During the same period, other Latin American countries, particularly Colombia and Chile, adopted an alternative strategy. Their inflation was lower, and they oriented their policies towards maintaining a competitive exchange rate through the adoption of a so-called “crawling band", whereby the currency is allowed to fluctuate within a band around a central parity.

Both countries managed to reduce inflation gradually while maintaining economic growth. Their greater currency flexibility, however, did not prevent the recessionary impact of the Asian and Russian crises of 1997-98, and Colombia did experience a financial crisis in 1999.

The collapse of Latin America’s currency pegs in the financial crises of the 1990s contributed to a shift in the world’s currency paradigm. Coming from different experiences, most countries converged on the adoption of a floating exchange rate, many in the context of inflation targeting.

But what most characterizes Latin America’s experience is that, despite publicly preaching the virtues of a floating rate, the authorities actively intervene in currency markets, this time in different and creative ways. Thus, the exchange rate regime in Latin America today is one of actively managed floating.

During the first part of the decade, intervention was motivated by a desire to avoid devaluation, and therefore to support the inflation-targeting objectives. However, in later periods the objective was to avoid real exchange rate appreciation, and, at the same time, to accumulate international reserves and strengthen credibility.

One important lesson from Latin America’s journey concerns the futility of relying on the exchange rate regime as the main stabilization instrument. Inflation is too stubborn to be tackled without a coordinated set of fiscal and monetary policies. Anchoring the exchange rate is likely to result in disproportionate real appreciation, loss of competitiveness, external and financial crises, and disastrous recessions.

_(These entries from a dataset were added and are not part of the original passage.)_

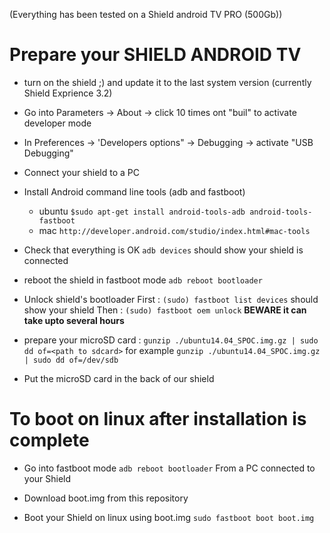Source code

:(Everything has been tested on a Shield android TV PRO (500Gb))

# Prepare your SHIELD ANDROID TV
+ turn on the shield ;) and update it to the last system version (currently Shield Exprience 3.2)
+ Go into Parameters -> About -> click 10 times ont "buil" to activate developer mode
+ In Preferences -> 'Developers options" -> Debugging -> activate "USB Debugging"
+ Connect your shield to a PC 
+ Install Android command line tools (adb and fastboot)
  +  ubuntu
    	`$sudo apt-get install android-tools-adb android-tools-fastboot`
  + mac
	    `http://developer.android.com/studio/index.html#mac-tools`
		   
		   
+ Check that everything is OK
  `adb devices`
  should show your shield is connected

+ reboot the shield in fastboot mode
  `adb reboot bootloader`


+ Unlock shield's bootloader
First : 
	`(sudo) fastboot list devices` should show your shield
Then :
	`(sudo) fastboot oem unlock`
**BEWARE it can take upto several hours**

+ prepare your microSD card : 
  `gunzip ./ubuntu14.04_SPOC.img.gz | sudo dd of=<path to sdcard>`
for example
  `gunzip ./ubuntu14.04_SPOC.img.gz | sudo dd of=/dev/sdb`

+ Put the microSD card in the back of our shield


# To boot on linux after installation is complete
+ Go into fastboot mode
  `adb reboot bootloader`
From a PC connected to your Shield

+ Download boot.img from this repository
+ Boot your Shield on linux using boot.img
 `sudo fastboot boot boot.img`
 


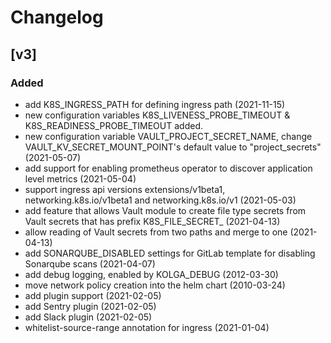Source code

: # Changelog

## [v3]
### Added
- add K8S_INGRESS_PATH for defining ingress path (2021-11-15)
- new configuration variables K8S_LIVENESS_PROBE_TIMEOUT & K8S_READINESS_PROBE_TIMEOUT added.
- new configuration variable VAULT_PROJECT_SECRET_NAME, change VAULT_KV_SECRET_MOUNT_POINT's default value to "project_secrets" (2021-05-07)
- add support for enabling prometheus operator to discover application level metrics (2021-05-04)
- support ingress api versions extensions/v1beta1, networking.k8s.io/v1beta1 and networking.k8s.io/v1 (2021-05-03)
- add feature that allows Vault module to create file type secrets from Vault secrets that has prefix K8S_FILE_SECRET_ (2021-04-13)
- allow reading of Vault secrets from two paths and merge to one (2021-04-13)
- add SONARQUBE_DISABLED settings for GitLab template for disabling Sonarqube scans (2021-04-07)
- add debug logging, enabled by KOLGA_DEBUG (2012-03-30)
- move network policy creation into the helm chart (2010-03-24)
- add plugin support (2021-02-05)
- add Sentry plugin (2021-02-05)
- add Slack plugin (2021-02-05)
- whitelist-source-range annotation for ingress (2021-01-04)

A second lesson is the importance of flexibility. In the 1990s, when hard pegs were in vogue, it was believed that flexibility reduced credibility. Yet, in the end, credibility collapsed because of the lack of flexibility. Now, in a low-inflation environment, flexibility is properly regarded as an important tool to avoid misalignments and to shield economies from external shocks.

But flexibility is not a synonym for “pure" floating. In a highly integrated world of highly volatile prices and volumes, flexibility also implies the capacity to intervene and actively manage the exchange rate. Indeed, a third lesson is that neither hard pegs nor unfettered floating facilitates the preservation of a competitive real exchange rate, which is crucial to promoting and sustaining economic development.

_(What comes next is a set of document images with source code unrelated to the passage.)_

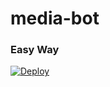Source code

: # media-bot
### Easy Way
[![Deploy](https://www.herokucdn.com/deploy/button.svg)](https://heroku.com/deploy?template=https://github.com/swahiligroup4/media-bot)

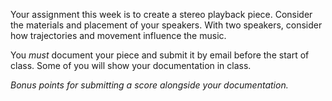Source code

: Your assignment this week is to create a stereo playback piece. Consider the materials and placement of your speakers. With two speakers, consider how trajectories and movement influence the music. 

You _must_ document your piece and submit it by email before the start of class. Some of you will show your documentation in class. 

*Bonus points for submitting a score alongside your documentation.* 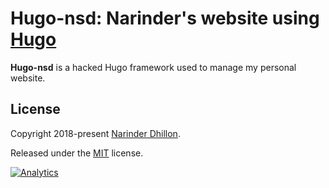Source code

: # Hugo-nsd: Narinder's website using [Hugo](https://gohugo.io)

**Hugo-nsd** is a hacked Hugo framework used to manage my personal website.

## License

Copyright 2018-present [Narinder Dhillon](https://ndhillon.com).

Released under the [MIT](https://github.com/nsdhillon/hugo-nsd/blob/master/LICENSE.md) license.

[![Analytics](https://ga-beacon.appspot.com/UA-114279048-2/hugo-nsd/readme?pixel)](https://github.com/igrigorik/ga-beacon)
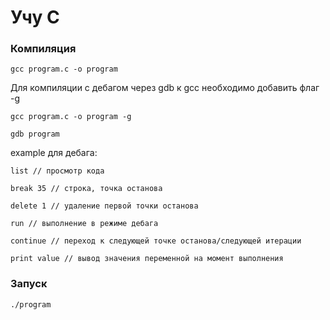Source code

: # Учу C

### Компиляция
`gcc program.c -o program`

Для компиляции с дебагом через gdb к gcc необходимо добавить флаг -g

`gcc program.c -o program -g`

`gdb program`

example для дебага:

`list // просмотр кода`

`break 35 // строка, точка останова`

`delete 1 // удаление первой точки останова`

`run // выполнение в режиме дебага`

`continue // переход к следующей точке останова/следующей итерации`

`print value // вывод значения переменной на момент выполнения`

### Запуск
`./program`

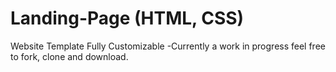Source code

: # Landing-Page (HTML, CSS)

Website Template Fully Customizable
-Currently a work in progress feel free to fork, clone and download.
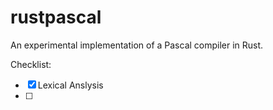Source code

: # rustpascal

An experimental implementation of a Pascal compiler in Rust.

Checklist:
- [x] Lexical Anslysis
- [ ] 
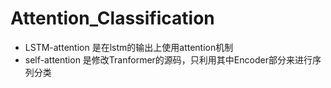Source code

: # Attention_Classification
* LSTM-attention 是在lstm的输出上使用attention机制
* self-attention 是修改Tranformer的源码，只利用其中Encoder部分来进行序列分类
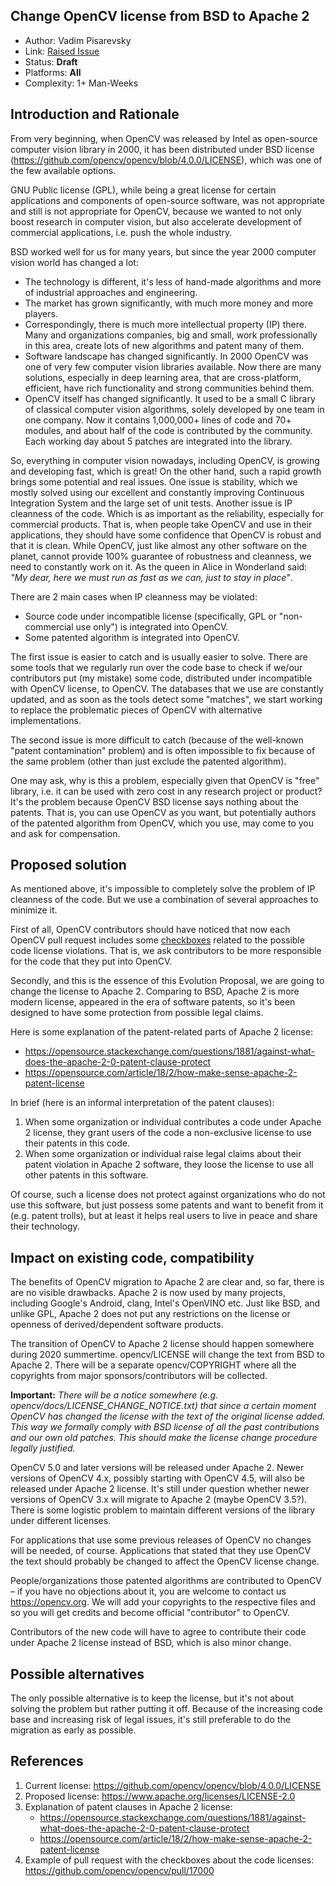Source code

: ## Change OpenCV license from BSD to Apache 2

* Author: Vadim Pisarevsky
* Link: [Raised Issue](https://github.com/opencv/opencv/issues/17491)
* Status: **Draft** 
* Platforms: **All** 
* Complexity: 1+ Man-Weeks

## Introduction and Rationale

From very beginning, when OpenCV was released by Intel as open-source computer vision library in 2000, it has been distributed under BSD license (https://github.com/opencv/opencv/blob/4.0.0/LICENSE), which was one of the few available options.

GNU Public license (GPL), while being a great license for certain applications and components of open-source software, was not appropriate and still is not appropriate for OpenCV, because we wanted to not only boost research in computer vision, but also accelerate development of commercial applications, i.e. push the whole industry.

BSD worked well for us for many years, but since the year 2000 computer vision world has changed a lot:

 * The technology is different, it's less of hand-made algorithms and more of industrial approaches and engineering.
 * The market has grown significantly, with much more money and more players.
 * Correspondingly, there is much more intellectual property (IP) there. Many and organizations companies, big and small, work professionally in this area, create lots of new algorithms and patent many of them.
 * Software landscape has changed significantly. In 2000 OpenCV was one of very few computer vision libraries available. Now there are many solutions, especially in deep learning area, that are cross-platform, efficient, have rich functionality and strong communities behind them.
 * OpenCV itself has changed significantly. It used to be a small C library of classical computer vision algorithms, solely developed by one team in one company. Now it contains 1,000,000+ lines of code and 70+ modules, and about half of the code is contributed by the community. Each working day about 5 patches are integrated into the library.

So, everything in computer vision nowadays, including OpenCV, is growing and developing fast, which is great!
On the other hand, such a rapid growth brings some potential and real issues. One issue is stability, which we mostly solved using our excellent and constantly improving Continuous Integration System and the large set of unit tests. Another issue is IP cleanness of the code. Which is as important as the reliability, especially for commercial products. That is, when people take OpenCV and use in their applications, they should have some confidence that OpenCV is robust and that it is clean. While OpenCV, just like almost any other software on the planet, cannot provide 100% guarantee of robustness and cleanness, we need to constantly work on it. As the queen in Alice in Wonderland said: _"My dear, here we must run as fast as we can, just to stay in place"_.

There are 2 main cases when IP cleanness may be violated:
 * Source code under incompatible license (specifically, GPL or "non-commercial use only") is integrated into OpenCV.
 * Some patented algorithm is integrated into OpenCV.

The first issue is easier to catch and is usually easier to solve. There are some tools that we regularly run over the code base to check if we/our contributors put (my mistake) some code, distributed under incompatible with OpenCV license, to OpenCV. The databases that we use are constantly updated, and as soon as the tools detect some "matches", we start working to replace the problematic pieces of OpenCV with alternative implementations.

The second issue is more difficult to catch (because of the well-known "patent contamination" problem) and is often impossible to fix because of the same problem (other than just exclude the patented algorithm).

One may ask, why is this a problem, especially given that OpenCV is "free" library, i.e. it can be used with zero cost in any research project or product? It's the problem because OpenCV BSD license says nothing about the patents. That is, you can use OpenCV as you want, but potentially authors of the patented algorithm from OpenCV, which you use, may come to you and ask for compensation.

## Proposed solution

As mentioned above, it's impossible to completely solve the problem of IP cleanness of the code.
But we use a combination of several approaches to minimize it.

First of all, OpenCV contributors should have noticed that now each OpenCV pull request includes some [checkboxes](https://github.com/opencv/opencv/pull/17000) related to the possible code license violations. That is, we ask contributors to be more responsible for the code that they put into OpenCV.

Secondly, and this is the essence of this Evolution Proposal, we are going to change the license to Apache 2. Comparing to BSD, Apache 2 is more modern license, appeared in the era of software patents, so it's been designed to have some protection from possible legal claims.

Here is some explanation of the patent-related parts of Apache 2 license:
 * https://opensource.stackexchange.com/questions/1881/against-what-does-the-apache-2-0-patent-clause-protect
 * https://opensource.com/article/18/2/how-make-sense-apache-2-patent-license

In brief (here is an informal interpretation of the patent clauses):
1. When some organization or individual contributes a code under Apache 2 license, they grant users of the code a non-exclusive license to use their patents in this code.
2. When some organization or individual raise legal claims about their patent violation in Apache 2 software, they loose the license to use all other patents in this software.

Of course, such a license does not protect against organizations who do not use this software, but just possess some patents and want to benefit from it (e.g. patent trolls), but at least it helps real users to live in peace and share their technology.

## Impact on existing code, compatibility

The benefits of OpenCV migration to Apache 2 are clear and, so far, there is are no visible drawbacks.
Apache 2 is now used by many projects, including Google's Android, clang, Intel's OpenVINO etc.
Just like BSD, and unlike GPL, Apache 2 does not put any restrictions on the license or openness of derived/dependent software products.

The transition of OpenCV to Apache 2 license should happen somewhere during 2020 summertime.
opencv/LICENSE will change the text from BSD to Apache 2. There will be a separate opencv/COPYRIGHT where all the copyrights from major sponsors/contributors will be collected.

**Important:** _There will be a notice somewhere (e.g. opencv/docs/LICENSE_CHANGE_NOTICE.txt) that since a certain moment OpenCV has changed the license with the text of the original license added. This way we formally comply with BSD license of all the past contributions and our own old patches. This should make the license change procedure legally justified._

OpenCV 5.0 and later versions will be released under Apache 2.
Newer versions of OpenCV 4.x, possibly starting with OpenCV 4.5, will also be released under Apache 2 license.
It's still under question whether newer versions of OpenCV 3.x will migrate to Apache 2 (maybe OpenCV 3.5?). There is some logistic problem to maintain different versions of the library under different licenses.

For applications that use some previous releases of OpenCV no changes will be needed, of course. Applications that stated that they use OpenCV the text should probably be changed to affect the OpenCV license change.

People/organizations those patented algorithms are contributed to OpenCV – if you have no objections about it, you are welcome to contact us https://opencv.org. We will add your copyrights to the respective files and so you will get credits and become official "contributor" to OpenCV.

Contributors of the new code will have to agree to contribute their code under Apache 2 license instead of BSD, which is also minor change.

## Possible alternatives

The only possible alternative is to keep the license, but it's not about solving the problem but rather putting it off. Because of the increasing code base and increasing risk of legal issues, it's still preferable to do the migration as early as possible.

## References

1. Current license: https://github.com/opencv/opencv/blob/4.0.0/LICENSE
2. Proposed license: https://www.apache.org/licenses/LICENSE-2.0
3. Explanation of patent clauses in Apache 2 license:
   * https://opensource.stackexchange.com/questions/1881/against-what-does-the-apache-2-0-patent-clause-protect
   * https://opensource.com/article/18/2/how-make-sense-apache-2-patent-license
4. Example of pull request with the checkboxes about the code licenses: https://github.com/opencv/opencv/pull/17000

Managing a floating rate has also allowed Latin American countries to accumulate a significant level of international reserves. Despite advice to the contrary, this has been highly stabilizing. There is little doubt that substantial foreign reserves, together with the flexibility to float and intervene, have mitigated the impact of the recent crisis on Latin America, and contributed to its emergence as one of the best-performing regions in an era of deep uncertainty elsewhere.


Mario I. Blejer is a former governor of the Central Bank of Argentina.